Thanks for all the context!
So, our default retry policy for auth is not the best for sure. We'll be actually working on making improvements over the next year or so, but we are still on a very early phase for all that work, almost figuring out what to do. Hopefully we'll catch and retry these types of errors in the future and you won't have to worry about them.
Also, I've just noticed that you are still using Google.Cloud.Storage.V1 3.6.0, when Google.Cloud.Storage.V1 4.0.0 does contain new features, in particular we now include metadata for downloaded objects, which I believe was a request you made. I mention this because it will make a difference (for the better) in what you have to do to configure the credential to retry in this case.
For now:
First, build the credential with exception retries (and yes, this is not straightforward either and it's part of what we want to improve)

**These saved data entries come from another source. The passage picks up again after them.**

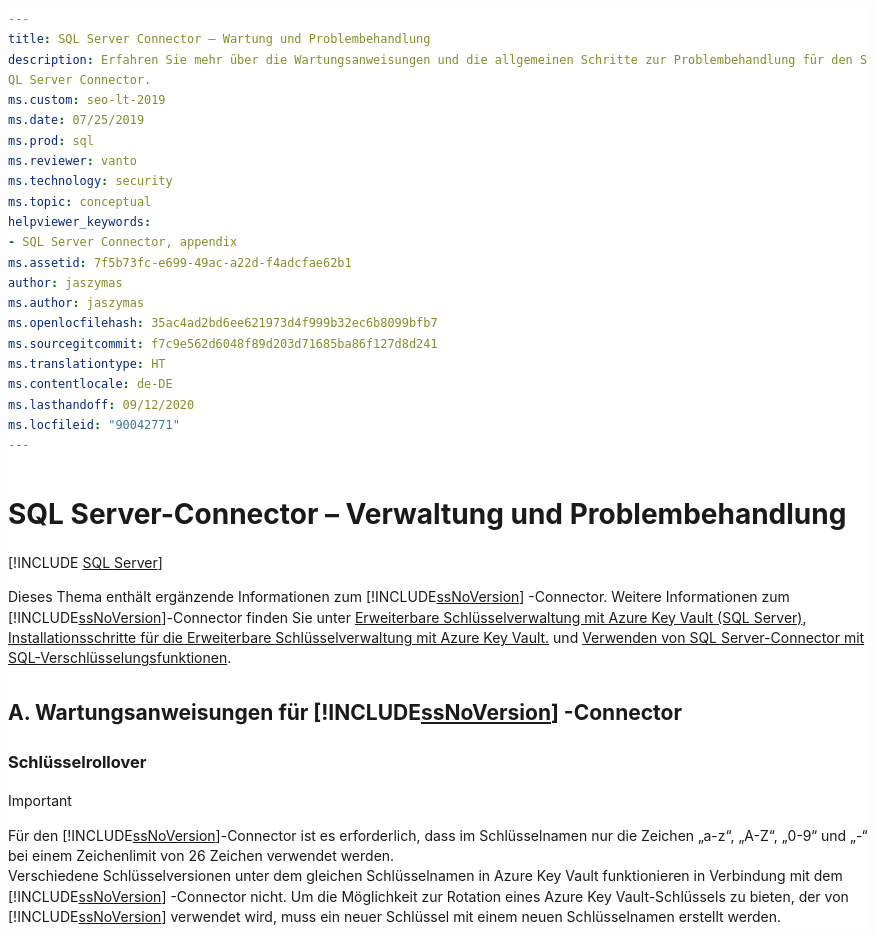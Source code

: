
 ```yaml
---
title: SQL Server Connector – Wartung und Problembehandlung
description: Erfahren Sie mehr über die Wartungsanweisungen und die allgemeinen Schritte zur Problembehandlung für den SQL Server Connector.
ms.custom: seo-lt-2019
ms.date: 07/25/2019
ms.prod: sql
ms.reviewer: vanto
ms.technology: security
ms.topic: conceptual
helpviewer_keywords:
- SQL Server Connector, appendix
ms.assetid: 7f5b73fc-e699-49ac-a22d-f4adcfae62b1
author: jaszymas
ms.author: jaszymas
ms.openlocfilehash: 35ac4ad2bd6ee621973d4f999b32ec6b8099bfb7
ms.sourcegitcommit: f7c9e562d6048f89d203d71685ba86f127d8d241
ms.translationtype: HT
ms.contentlocale: de-DE
ms.lasthandoff: 09/12/2020
ms.locfileid: "90042771"
---
```

# <a name="sql-server-connector-maintenance--troubleshooting"></a>SQL Server-Connector – Verwaltung und Problembehandlung

[!INCLUDE [SQL Server](../../../includes/applies-to-version/sqlserver.md)]

  Dieses Thema enthält ergänzende Informationen zum [!INCLUDE[ssNoVersion](../../../includes/ssnoversion-md.md)] -Connector. Weitere Informationen zum [!INCLUDE[ssNoVersion](../../../includes/ssnoversion-md.md)]-Connector finden Sie unter [Erweiterbare Schlüsselverwaltung mit Azure Key Vault &#40;SQL Server&#41;](../../../relational-databases/security/encryption/extensible-key-management-using-azure-key-vault-sql-server.md), [Installationsschritte für die Erweiterbare Schlüsselverwaltung mit Azure Key Vault.](../../../relational-databases/security/encryption/setup-steps-for-extensible-key-management-using-the-azure-key-vault.md) und [Verwenden von SQL Server-Connector mit SQL-Verschlüsselungsfunktionen](../../../relational-databases/security/encryption/use-sql-server-connector-with-sql-encryption-features.md).  
  
##  <a name="a-maintenance-instructions-for-ssnoversion-connector"></a><a name="AppendixA"></a> A. Wartungsanweisungen für [!INCLUDE[ssNoVersion](../../../includes/ssnoversion-md.md)] -Connector  
  
### <a name="key-rollover"></a>Schlüsselrollover  
  
> [!IMPORTANT]  
> Für den [!INCLUDE[ssNoVersion](../../../includes/ssnoversion-md.md)]-Connector ist es erforderlich, dass im Schlüsselnamen nur die Zeichen „a-z“, „A-Z“, „0-9“ und „-“ bei einem Zeichenlimit von 26 Zeichen verwendet werden.   
> Verschiedene Schlüsselversionen unter dem gleichen Schlüsselnamen in Azure Key Vault funktionieren in Verbindung mit dem [!INCLUDE[ssNoVersion](../../../includes/ssnoversion-md.md)] -Connector nicht. Um die Möglichkeit zur Rotation eines Azure Key Vault-Schlüssels zu bieten, der von [!INCLUDE[ssNoVersion](../../../includes/ssnoversion-md.md)] verwendet wird, muss ein neuer Schlüssel mit einem neuen Schlüsselnamen erstellt werden.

var credentials = GoogleCredential.FromJson(creds);
var saCredentials = credentials.UnderlyingCredential as ServiceAccountCredential;
var saInitializer = new ServiceAccountCredential.Initializer(saCredentials.Id, saCredentials.TokenServerUrl)
{
ProjectId = saCredentials.ProjectId,
Key = saCredentials.Key,
KeyId = saCredentials.KeyId,
QuotaProject = saCredentials.QuotaProject,
DefaultExponentialBackOffPolicy = ExponentialBackOffPolicy.Exception | ExponentialBackOffPolicy.UnsuccessfulResponse503
};
var withRetriesSaCredential = new ServiceAccountCredential(saInitializer);
var withRetriesGoogleCredential = GoogleCredential.FromServiceAccountCredential(withRetriesSaCredential);
If you continue to use V3.6.0, then you also need to scope the credential and use the builder as follows:
withRetriesGoogleCredential = withRetriesGoogleCredential.CreateScoped(StorageService.Scope.DevstorageFullControl);
var builder = new StorageClientBuilder
{
Credential = withRetriesGoogleCredential,
};
If you upgrade to V4.0.0, then there's no need to scope the credential and you use the builder as follows:
var builder = new StorageClientBuilder
{
GoogleCredential = withRetriesGoogleCredential,
};
Thanks, Amanda. I'll integrate these changes, thanks. I was aware of the latest changes (with my suggestion, thank you) I've just not got around to refactoring yet, and tbh, I might not for a while as this is a "indie hacker" side project and I must choose wisely how I deploy my time :)
I'm going to close this issue as there's nothing for you to do and you now have a little additional context to inform future designs around auth. Thanks again, Luke.
Environment details
Steps to reproduce
Looks like this probably "blip" in GCP isn't being detected as a transient error and being retried, maybe. Or maybe I need to configure something, missing doing something in my storage client instance.